Lebanon’s health ministry later said at least 19 people, including eight women
were killed in separate Israeli strikes in the region.
Hezbollah’s
new leader, Naim Qassem, said on Wednesday he would agree to a ceasefire with
Israel under terms Hezbollah found acceptable but said a viable deal had yet to
be presented.
In Gaza, the
intense bombardment of Beit Lahiya continued with 19 people killed in separate
strikes overnight, and 10 more deaths on Wednesday.
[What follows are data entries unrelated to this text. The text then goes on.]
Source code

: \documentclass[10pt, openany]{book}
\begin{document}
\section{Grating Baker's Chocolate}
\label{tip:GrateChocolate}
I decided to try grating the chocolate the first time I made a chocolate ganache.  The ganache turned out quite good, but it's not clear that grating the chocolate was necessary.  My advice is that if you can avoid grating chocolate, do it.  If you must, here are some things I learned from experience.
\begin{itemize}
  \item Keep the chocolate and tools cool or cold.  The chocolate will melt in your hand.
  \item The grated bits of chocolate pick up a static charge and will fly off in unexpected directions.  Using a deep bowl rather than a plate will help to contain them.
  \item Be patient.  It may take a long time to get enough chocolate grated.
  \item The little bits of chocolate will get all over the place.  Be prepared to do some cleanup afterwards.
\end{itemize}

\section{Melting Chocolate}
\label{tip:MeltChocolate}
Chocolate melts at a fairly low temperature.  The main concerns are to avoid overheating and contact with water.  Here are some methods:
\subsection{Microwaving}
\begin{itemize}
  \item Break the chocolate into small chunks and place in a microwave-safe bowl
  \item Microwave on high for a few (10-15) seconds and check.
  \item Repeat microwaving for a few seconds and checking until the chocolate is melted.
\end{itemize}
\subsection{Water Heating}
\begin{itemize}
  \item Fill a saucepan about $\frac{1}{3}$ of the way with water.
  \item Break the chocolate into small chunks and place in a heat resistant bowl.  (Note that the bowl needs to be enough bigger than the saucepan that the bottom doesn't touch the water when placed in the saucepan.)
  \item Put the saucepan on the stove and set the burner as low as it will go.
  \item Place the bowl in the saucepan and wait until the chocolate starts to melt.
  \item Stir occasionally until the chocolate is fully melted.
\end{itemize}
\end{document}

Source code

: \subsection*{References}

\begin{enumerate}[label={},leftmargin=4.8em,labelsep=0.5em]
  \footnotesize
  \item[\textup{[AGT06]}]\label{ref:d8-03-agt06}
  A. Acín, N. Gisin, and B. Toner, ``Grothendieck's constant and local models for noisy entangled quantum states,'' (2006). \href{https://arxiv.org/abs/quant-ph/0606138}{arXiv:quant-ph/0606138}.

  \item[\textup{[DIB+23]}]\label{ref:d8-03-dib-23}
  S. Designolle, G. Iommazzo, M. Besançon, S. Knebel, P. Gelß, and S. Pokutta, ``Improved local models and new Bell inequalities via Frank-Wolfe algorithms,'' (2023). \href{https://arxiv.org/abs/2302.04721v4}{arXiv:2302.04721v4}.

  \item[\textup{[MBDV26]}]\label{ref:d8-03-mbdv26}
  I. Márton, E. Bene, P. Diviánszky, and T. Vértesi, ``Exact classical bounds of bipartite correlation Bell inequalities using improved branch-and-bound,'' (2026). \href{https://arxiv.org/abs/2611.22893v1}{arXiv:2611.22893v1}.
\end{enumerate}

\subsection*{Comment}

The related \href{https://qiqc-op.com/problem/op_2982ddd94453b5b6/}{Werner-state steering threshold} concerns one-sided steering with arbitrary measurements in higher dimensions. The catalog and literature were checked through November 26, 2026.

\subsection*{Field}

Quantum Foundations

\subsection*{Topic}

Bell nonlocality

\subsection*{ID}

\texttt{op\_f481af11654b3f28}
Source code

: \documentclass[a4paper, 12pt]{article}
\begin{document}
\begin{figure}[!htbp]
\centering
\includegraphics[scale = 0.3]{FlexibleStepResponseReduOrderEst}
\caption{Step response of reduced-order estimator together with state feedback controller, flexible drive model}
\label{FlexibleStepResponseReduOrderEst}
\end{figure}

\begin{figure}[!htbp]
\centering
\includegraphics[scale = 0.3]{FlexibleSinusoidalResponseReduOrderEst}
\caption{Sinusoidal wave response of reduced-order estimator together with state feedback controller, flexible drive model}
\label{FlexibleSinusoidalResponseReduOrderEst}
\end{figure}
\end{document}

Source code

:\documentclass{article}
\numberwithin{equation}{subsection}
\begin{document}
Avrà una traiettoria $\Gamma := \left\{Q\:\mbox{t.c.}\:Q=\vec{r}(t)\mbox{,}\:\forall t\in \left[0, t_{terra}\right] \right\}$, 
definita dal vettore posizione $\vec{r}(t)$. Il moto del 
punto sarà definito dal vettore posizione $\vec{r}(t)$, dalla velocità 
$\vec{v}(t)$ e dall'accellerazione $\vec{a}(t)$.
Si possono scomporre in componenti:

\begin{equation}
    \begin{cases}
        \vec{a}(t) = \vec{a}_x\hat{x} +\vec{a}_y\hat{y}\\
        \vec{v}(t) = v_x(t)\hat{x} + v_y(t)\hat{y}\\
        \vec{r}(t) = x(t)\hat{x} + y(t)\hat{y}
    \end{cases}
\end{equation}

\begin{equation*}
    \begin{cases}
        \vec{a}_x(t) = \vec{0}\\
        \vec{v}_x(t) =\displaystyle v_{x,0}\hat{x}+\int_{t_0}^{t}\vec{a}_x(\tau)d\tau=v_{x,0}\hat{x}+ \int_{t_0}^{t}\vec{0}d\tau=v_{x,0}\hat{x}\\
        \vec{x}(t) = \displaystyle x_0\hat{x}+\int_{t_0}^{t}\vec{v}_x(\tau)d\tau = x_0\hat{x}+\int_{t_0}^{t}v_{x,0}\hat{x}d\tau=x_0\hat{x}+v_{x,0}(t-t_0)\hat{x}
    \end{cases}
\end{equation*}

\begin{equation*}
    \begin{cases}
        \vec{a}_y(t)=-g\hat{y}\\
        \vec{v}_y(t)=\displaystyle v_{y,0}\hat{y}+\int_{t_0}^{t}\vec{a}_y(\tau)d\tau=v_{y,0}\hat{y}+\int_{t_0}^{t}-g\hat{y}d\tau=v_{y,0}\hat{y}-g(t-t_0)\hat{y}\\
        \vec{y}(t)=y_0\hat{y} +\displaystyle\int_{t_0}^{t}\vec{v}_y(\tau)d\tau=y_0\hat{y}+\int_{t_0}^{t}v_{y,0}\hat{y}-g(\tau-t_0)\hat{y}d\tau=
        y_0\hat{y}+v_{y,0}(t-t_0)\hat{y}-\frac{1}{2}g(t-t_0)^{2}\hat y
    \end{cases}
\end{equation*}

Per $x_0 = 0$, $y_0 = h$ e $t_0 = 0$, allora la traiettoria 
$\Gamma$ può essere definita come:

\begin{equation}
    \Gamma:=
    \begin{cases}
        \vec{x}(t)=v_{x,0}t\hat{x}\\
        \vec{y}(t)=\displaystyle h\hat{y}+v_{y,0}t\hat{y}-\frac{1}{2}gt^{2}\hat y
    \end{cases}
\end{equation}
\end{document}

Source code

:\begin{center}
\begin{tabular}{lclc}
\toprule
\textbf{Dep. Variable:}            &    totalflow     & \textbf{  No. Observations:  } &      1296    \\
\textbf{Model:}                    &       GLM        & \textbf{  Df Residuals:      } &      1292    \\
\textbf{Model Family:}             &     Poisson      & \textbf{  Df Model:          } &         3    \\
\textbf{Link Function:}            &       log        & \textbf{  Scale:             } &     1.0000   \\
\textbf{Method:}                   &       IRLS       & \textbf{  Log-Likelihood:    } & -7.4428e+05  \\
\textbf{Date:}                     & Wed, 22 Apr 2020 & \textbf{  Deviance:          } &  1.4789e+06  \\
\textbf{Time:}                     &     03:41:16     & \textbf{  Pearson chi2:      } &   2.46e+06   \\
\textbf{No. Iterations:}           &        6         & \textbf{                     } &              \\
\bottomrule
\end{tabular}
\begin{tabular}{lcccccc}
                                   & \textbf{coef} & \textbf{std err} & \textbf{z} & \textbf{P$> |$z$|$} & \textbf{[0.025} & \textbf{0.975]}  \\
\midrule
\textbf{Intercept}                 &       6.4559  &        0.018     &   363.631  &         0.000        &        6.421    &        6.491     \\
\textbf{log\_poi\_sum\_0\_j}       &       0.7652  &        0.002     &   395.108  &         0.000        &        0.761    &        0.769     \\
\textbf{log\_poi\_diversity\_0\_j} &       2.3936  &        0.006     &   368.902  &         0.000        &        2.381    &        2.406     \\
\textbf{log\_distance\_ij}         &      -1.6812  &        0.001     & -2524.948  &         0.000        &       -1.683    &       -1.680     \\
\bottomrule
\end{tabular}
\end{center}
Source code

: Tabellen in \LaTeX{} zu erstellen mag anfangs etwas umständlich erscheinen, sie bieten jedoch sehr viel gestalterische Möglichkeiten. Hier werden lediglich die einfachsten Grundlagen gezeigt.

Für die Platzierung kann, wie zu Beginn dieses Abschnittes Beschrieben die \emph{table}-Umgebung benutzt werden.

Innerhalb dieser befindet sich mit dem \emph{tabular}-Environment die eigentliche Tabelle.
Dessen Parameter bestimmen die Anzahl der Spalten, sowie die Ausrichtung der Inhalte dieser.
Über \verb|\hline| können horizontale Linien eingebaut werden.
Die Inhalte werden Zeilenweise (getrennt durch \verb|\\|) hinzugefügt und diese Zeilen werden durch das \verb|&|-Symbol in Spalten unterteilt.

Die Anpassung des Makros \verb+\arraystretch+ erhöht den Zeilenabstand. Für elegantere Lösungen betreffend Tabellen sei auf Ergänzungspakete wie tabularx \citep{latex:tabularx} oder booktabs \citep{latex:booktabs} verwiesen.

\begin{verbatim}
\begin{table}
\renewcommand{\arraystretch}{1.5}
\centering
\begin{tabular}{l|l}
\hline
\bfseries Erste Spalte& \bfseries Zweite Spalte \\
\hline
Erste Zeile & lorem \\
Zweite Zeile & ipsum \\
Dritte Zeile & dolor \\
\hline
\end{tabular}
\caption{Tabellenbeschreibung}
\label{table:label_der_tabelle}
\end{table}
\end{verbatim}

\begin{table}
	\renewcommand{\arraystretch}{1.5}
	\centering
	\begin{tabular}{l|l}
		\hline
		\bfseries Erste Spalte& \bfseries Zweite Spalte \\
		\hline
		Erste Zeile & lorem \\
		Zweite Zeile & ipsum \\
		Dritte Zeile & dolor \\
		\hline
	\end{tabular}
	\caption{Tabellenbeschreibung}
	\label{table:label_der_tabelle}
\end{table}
The injured people and the
dead were taken on donkey carts to the nearby Kamal Adwan hospital, which is
barely functional after medical staff have fled or reportedly been detained,
and medical supplies and fuel are almost completely depleted.
“Only two …
out of 20 health service points and two hospitals, Kamal Adwan and Al-Awda,
remain functional, although partially, hampering the delivery of life-saving
health services,” the UN humanitarian affairs agency, OCHA, said in a daily
bulletin.
“Across the
Gaza Strip, October has seen very limited food distribution due to severe
supply shortages,” the agency said. It said 1.7 million people, 80% of the
population, did not receive rations.
Philippe
Lazzarini, the head of the UN relief agency for Palestinian refugees (Unrwa),
said on X: “Today, even as we look into the faces of children in Gaza, some of
whom we know will die tomorrow, the rules-based international order is
crumbling in a repetition of the horrors that led to the establishment of the
United Nations, and in violation of commitments to prevent their recurrence.”
On Monday,
the Israeli Knesset voted to ban Unrwa operations in the country within the
next three months, in defiance of near-unanimous global appeals, which could
further prevent aid distribution in Gaza and the West Bank.